Methodist churches across the island went caroling late on Christmas Eve.

The video is darker on this post than on my computer. Here's a photo to look at while listening to the carol :)

Wednesday, December 22, 2010

What Actually Happens to Your Books?

As I was sitting in my room last night, processing the latest (AMAZING - story to follow in another blog post) shipment of books for my school, I realized that you might be interested to know what actually happens to the books you send. Here's the process (I'll attach pictures to this someday, but I am on vacation now and don't want to go up to my classroom for at least one more day!):

  1. The boxes arrive at Tafuna airport on one of the 2 flights a week that bring mail. They are sorted and brought to the post office in Pago Pago, where a yellow slip is added to WorldTeach's PO Box indicating a package is ready to be picked up. There are so many packages here that the post office uses a yellow cardstock and simply writes our box number on the back, so no one ever really knows how many packages are waiting.
  2. My field director, Alison, checks the PO Box and does a package run (usually on Thursdays, though she tries to go more than once a week during the holidays, just in case...). If there are any boxes for me, she either contacts my host mom, Mata, who passes Alison's office on her way to work, or me (if there are only a few... to see if I'm coming into town and can pick them up myself). 
  3. Once the boxes arrive in Vatia, they usually get unloaded to my door by the kids (CJ and Matalin). Then, the work begins...
  4. The first thing I do after opening the boxes and doing happy dance is to label all books with "WorldTeach donated by _____." Each book you send has your name (or orgainzation's name) in it. I do this for 2 reasons. One, it identifies that the books have been donated through WorldTeach, which means that the DOE has no claim to them if ever challenged. Second, and most importantly, it allows me to say a "thank you" for each book as I write the donor's name(s) inside. This is my favorite part of the whole process because I get to think about YOU and skim through each book!
  5. The next step (which I've only just recently added) is to bind the edges and spine of the book with tape. I took a hint from some books that had been donated by teachers to make the books hold up better. Island weather and kids who are not used to caring for books lead to a lot of issues keeping books in good condition. We are working on the latter (it takes a long time to educate a community and change old habits, but I can see progress already), and I'm hoping the tape helps with the former as well.
  6. Books are then cataloged into my database and given a number. I write the number onto a sticker and attach it to the back corner of the book. This makes it easy to log the books borrowed into my other database. I'm trying to keep track of statistics: numbers of students attending, number of books borrowed daily, the frequency that each book is borrowed. I'm no Excel wiz, but I'm giving it a shot.
  7. Finally, I attach a colored label to the book's spine that indiciates where it is shelved. The labels say "Vatia Reads!" and the genre (fiction, science, animals, biography, social studies, etc.). The colors help my students put the books back in an area that's generally correct. 
  8. Soon, I'll be adding one more step: Attaching a letter to each book that will help keep books within each genre organized by author or topic.
The books are always presented to my fourth graders before I put them on the shelves. Usually this happens before the processing because I want them to benefit from having the books available as soon as possible. They are always thrilled and want to know who they came from (and the backstory of how you are all somehow connected to me).

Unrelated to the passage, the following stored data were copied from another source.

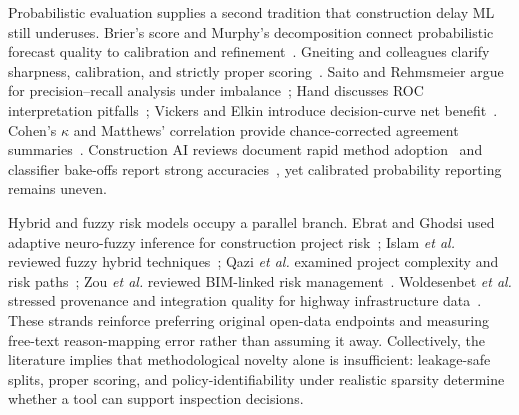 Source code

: Probabilistic evaluation supplies a second tradition that construction delay ML still underuses. Brier's score and Murphy's decomposition connect probabilistic forecast quality to calibration and refinement~\cite{Brier1950,Murphy1973}. Gneiting and colleagues clarify sharpness, calibration, and strictly proper scoring~\cite{Gneiting2007,GneitingRaftery2007}. Saito and Rehmsmeier argue for precision--recall analysis under imbalance~\cite{Saito2015}; Hand discusses ROC interpretation pitfalls~\cite{Hand2009}; Vickers and Elkin introduce decision-curve net benefit~\cite{Vickers2006}. Cohen's $\kappa$ and Matthews' correlation provide chance-corrected agreement summaries~\cite{Cohen1960,Matthews1975}. Construction AI reviews document rapid method adoption~\cite{Darko2020,PanYZhang2021,Abioye2021,Regona2024} and classifier bake-offs report strong accuracies~\cite{Egwim2021,Tagharobi2025}, yet calibrated probability reporting remains uneven.

Hybrid and fuzzy risk models occupy a parallel branch. Ebrat and Ghodsi used adaptive neuro-fuzzy inference for construction project risk~\cite{Ebrat2014}; Islam \textit{et al.} reviewed fuzzy hybrid techniques~\cite{Islam2017}; Qazi \textit{et al.} examined project complexity and risk paths~\cite{Qazi2016}; Zou \textit{et al.} reviewed BIM-linked risk management~\cite{Zou2017}. Woldesenbet \textit{et al.} stressed provenance and integration quality for highway infrastructure data~\cite{Woldesenbet2016}. These strands reinforce preferring original open-data endpoints and measuring free-text reason-mapping error rather than assuming it away. Collectively, the literature implies that methodological novelty alone is insufficient: leakage-safe splits, proper scoring, and policy-identifiability under realistic sparsity determine whether a tool can support inspection decisions.
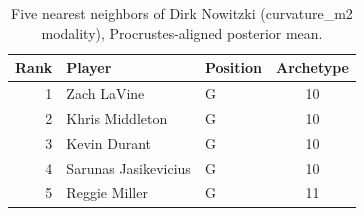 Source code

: \begin{table}[htbp]
  \centering\small
  \begin{tabular}{rllc}
    \toprule
    Rank & Player & Position & Archetype \\
    \midrule
    1 & Zach LaVine & G & 10 \\
    2 & Khris Middleton & G & 10 \\
    3 & Kevin Durant & G & 10 \\
    4 & Sarunas Jasikevicius & G & 10 \\
    5 & Reggie Miller & G & 11 \\
    \bottomrule
  \end{tabular}
  \caption{Five nearest neighbors of Dirk Nowitzki (curvature_m2 modality), Procrustes-aligned posterior mean.}
  \label{tab:Dirk_Nowitzki_neighbors_curvature_m2}
\end{table}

Once books are on the shelves, they are free to be borrowed. Students come in every day of the week to look through and borrow books. They each have a library card (an index card) on which they write the title and number of each book they borrow. Each card has room for 10 titles, and some students are on their 3rd cards already. On the back of the card, I write "Vatia Reads!" in marker, and students move through the colors in the order of the rainbow. That means, I have some "Yellow Readers" already.

I hope this sheds some light on the "afterlife" of your books! Thank you, again, for everything!